> **Problem details**:
Restate all the data word for word and omit the pictures.

> **Data for this exercise**:
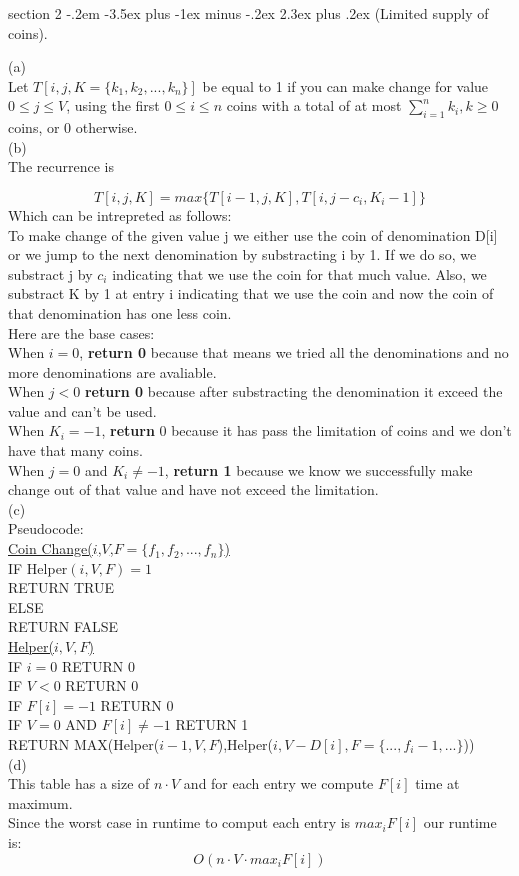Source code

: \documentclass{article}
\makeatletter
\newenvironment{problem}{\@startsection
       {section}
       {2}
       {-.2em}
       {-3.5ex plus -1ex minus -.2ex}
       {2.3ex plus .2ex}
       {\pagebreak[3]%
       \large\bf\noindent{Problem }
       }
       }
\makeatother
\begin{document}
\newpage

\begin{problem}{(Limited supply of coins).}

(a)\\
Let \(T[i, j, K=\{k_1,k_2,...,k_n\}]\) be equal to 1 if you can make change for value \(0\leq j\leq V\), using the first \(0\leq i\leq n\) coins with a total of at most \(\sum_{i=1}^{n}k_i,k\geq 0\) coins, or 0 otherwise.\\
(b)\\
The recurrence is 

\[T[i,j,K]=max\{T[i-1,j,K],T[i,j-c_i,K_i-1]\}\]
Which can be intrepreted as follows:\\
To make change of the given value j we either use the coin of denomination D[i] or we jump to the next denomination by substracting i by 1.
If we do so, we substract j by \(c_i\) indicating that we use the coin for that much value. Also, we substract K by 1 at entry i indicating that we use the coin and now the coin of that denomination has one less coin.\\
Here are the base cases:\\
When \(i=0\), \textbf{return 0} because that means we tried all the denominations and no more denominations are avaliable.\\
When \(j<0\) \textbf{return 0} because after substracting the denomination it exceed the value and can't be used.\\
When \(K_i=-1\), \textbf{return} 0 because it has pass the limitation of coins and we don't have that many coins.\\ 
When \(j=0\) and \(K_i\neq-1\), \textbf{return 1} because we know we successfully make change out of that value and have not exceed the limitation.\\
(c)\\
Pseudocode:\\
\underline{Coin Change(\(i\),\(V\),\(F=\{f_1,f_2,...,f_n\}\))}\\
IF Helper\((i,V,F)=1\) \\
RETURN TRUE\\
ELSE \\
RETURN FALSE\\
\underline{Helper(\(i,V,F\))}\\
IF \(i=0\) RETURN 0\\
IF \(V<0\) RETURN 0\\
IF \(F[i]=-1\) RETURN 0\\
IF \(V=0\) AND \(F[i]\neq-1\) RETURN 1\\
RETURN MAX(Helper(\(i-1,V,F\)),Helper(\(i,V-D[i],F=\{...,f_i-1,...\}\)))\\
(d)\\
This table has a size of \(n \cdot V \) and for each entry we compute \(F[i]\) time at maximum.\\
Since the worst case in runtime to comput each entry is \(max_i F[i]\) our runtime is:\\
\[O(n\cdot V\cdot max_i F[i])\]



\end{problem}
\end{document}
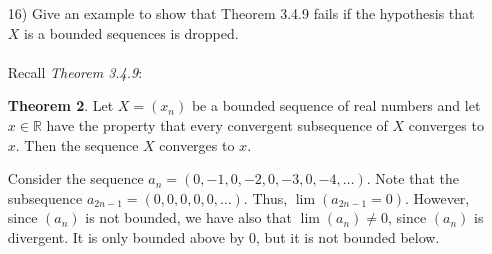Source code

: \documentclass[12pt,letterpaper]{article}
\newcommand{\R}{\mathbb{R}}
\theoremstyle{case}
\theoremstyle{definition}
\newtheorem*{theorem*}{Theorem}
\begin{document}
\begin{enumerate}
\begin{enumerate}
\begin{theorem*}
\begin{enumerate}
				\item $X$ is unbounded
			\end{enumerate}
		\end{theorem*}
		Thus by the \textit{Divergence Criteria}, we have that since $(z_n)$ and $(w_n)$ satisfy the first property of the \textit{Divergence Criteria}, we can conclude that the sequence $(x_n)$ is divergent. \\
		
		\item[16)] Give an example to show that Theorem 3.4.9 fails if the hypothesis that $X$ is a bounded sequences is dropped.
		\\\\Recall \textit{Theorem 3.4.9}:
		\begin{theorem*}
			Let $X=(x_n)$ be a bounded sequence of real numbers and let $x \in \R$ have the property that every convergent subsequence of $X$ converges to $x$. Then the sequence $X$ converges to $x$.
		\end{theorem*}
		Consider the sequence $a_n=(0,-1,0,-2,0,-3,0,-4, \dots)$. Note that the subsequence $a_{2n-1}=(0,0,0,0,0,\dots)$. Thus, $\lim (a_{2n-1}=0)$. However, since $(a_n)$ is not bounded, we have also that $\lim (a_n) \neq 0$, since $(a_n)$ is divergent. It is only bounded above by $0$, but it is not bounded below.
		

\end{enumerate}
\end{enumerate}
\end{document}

> **Solution for this exercise**:
Source code

: \documentclass{article}
\makeatletter
\newenvironment{problem}{\@startsection
       {section}
       {2}
       {-.2em}
       {-3.5ex plus -1ex minus -.2ex}
       {2.3ex plus .2ex}
       {\pagebreak[3]%
       \large\bf\noindent{Problem }
       }
       }
\makeatother
\begin{document}
\newpage

\begin{problem}{(Limited supply of coins).}

(a)\\
Let \(T[i, j, K=\{k_1,k_2,...,k_n\}]\) be equal to 1 if you can make change for value \(0\leq j\leq V\), using the first \(0\leq i\leq n\) coins with a total of at most \(\sum_{i=1}^{n}k_i,k\geq 0\) coins, or 0 otherwise.\\
(b)\\
The recurrence is 

\[T[i,j,K]=max\{T[i-1,j,K],T[i,j-c_i,K_i-1]\}\]
Which can be intrepreted as follows:\\
To make change of the given value j we either use the coin of denomination D[i] or we jump to the next denomination by substracting i by 1.
If we do so, we substract j by \(c_i\) indicating that we use the coin for that much value. Also, we substract K by 1 at entry i indicating that we use the coin and now the coin of that denomination has one less coin.\\
Here are the base cases:\\
When \(i=0\), \textbf{return 0} because that means we tried all the denominations and no more denominations are avaliable.\\
When \(j<0\) \textbf{return 0} because after substracting the denomination it exceed the value and can't be used.\\
When \(K_i=-1\), \textbf{return} 0 because it has pass the limitation of coins and we don't have that many coins.\\ 
When \(j=0\) and \(K_i\neq-1\), \textbf{return 1} because we know we successfully make change out of that value and have not exceed the limitation.\\
(c)\\
Pseudocode:\\
\underline{Coin Change(\(i\),\(V\),\(F=\{f_1,f_2,...,f_n\}\))}\\
IF Helper\((i,V,F)=1\) \\
RETURN TRUE\\
ELSE \\
RETURN FALSE\\
\underline{Helper(\(i,V,F\))}\\
IF \(i=0\) RETURN 0\\
IF \(V<0\) RETURN 0\\
IF \(F[i]=-1\) RETURN 0\\
IF \(V=0\) AND \(F[i]\neq-1\) RETURN 1\\
RETURN MAX(Helper(\(i-1,V,F\)),Helper(\(i,V-D[i],F=\{...,f_i-1,...\}\)))\\
(d)\\
This table has a size of \(n \cdot V \) and for each entry we compute \(F[i]\) time at maximum.\\
Since the worst case in runtime to comput each entry is \(max_i F[i]\) our runtime is:\\
\[O(n\cdot V\cdot max_i F[i])\]



\end{problem}
\end{document}
Source code

: \documentclass[12pt,letterpaper]{article}
\newcommand{\R}{\mathbb{R}}
\theoremstyle{case}
\theoremstyle{definition}
\newtheorem*{theorem*}{Theorem}
\begin{document}
\begin{enumerate}
\begin{enumerate}
\begin{theorem*}
\begin{enumerate}
				\item $X$ is unbounded
			\end{enumerate}
		\end{theorem*}
		Thus by the \textit{Divergence Criteria}, we have that since $(z_n)$ and $(w_n)$ satisfy the first property of the \textit{Divergence Criteria}, we can conclude that the sequence $(x_n)$ is divergent. \\
		
		\item[16)] Give an example to show that Theorem 3.4.9 fails if the hypothesis that $X$ is a bounded sequences is dropped.
		\\\\Recall \textit{Theorem 3.4.9}:
		\begin{theorem*}
			Let $X=(x_n)$ be a bounded sequence of real numbers and let $x \in \R$ have the property that every convergent subsequence of $X$ converges to $x$. Then the sequence $X$ converges to $x$.
		\end{theorem*}
		Consider the sequence $a_n=(0,-1,0,-2,0,-3,0,-4, \dots)$. Note that the subsequence $a_{2n-1}=(0,0,0,0,0,\dots)$. Thus, $\lim (a_{2n-1}=0)$. However, since $(a_n)$ is not bounded, we have also that $\lim (a_n) \neq 0$, since $(a_n)$ is divergent. It is only bounded above by $0$, but it is not bounded below.
		

\end{enumerate}
\end{enumerate}
\end{document}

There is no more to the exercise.